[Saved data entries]
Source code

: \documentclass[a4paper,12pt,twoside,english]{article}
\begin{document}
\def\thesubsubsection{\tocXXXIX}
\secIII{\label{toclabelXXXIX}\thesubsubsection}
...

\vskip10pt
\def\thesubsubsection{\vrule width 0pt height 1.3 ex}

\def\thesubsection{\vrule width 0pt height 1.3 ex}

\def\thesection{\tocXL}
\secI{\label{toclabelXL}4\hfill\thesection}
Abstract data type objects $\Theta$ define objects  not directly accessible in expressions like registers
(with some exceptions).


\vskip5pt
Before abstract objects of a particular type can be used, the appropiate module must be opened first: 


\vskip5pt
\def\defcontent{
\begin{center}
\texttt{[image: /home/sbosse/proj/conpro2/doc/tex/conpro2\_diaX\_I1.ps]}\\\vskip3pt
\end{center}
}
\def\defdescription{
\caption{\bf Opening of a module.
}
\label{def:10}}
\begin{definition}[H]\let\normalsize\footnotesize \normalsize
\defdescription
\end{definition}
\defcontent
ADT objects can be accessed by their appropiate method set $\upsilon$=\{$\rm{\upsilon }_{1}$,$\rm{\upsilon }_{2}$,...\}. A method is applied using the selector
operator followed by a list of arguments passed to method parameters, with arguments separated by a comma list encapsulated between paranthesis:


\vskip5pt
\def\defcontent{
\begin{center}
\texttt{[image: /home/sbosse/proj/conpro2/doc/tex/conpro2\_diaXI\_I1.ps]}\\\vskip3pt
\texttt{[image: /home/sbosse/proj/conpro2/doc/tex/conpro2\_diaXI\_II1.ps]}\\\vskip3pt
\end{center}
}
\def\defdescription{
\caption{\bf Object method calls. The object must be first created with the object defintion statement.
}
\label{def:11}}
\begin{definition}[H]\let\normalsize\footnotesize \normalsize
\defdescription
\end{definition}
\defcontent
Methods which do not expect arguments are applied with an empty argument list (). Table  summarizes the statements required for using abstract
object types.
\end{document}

_ACTION ITEM_
Nothing but the lines from the one containing "Methods which do" through the last line of the data above should be given again, each exactly as it stands.

_OUTPUT OF THE EXERCISE_
Methods which do not expect arguments are applied with an empty argument list (). Table  summarizes the statements required for using abstract
object types.
\end{document}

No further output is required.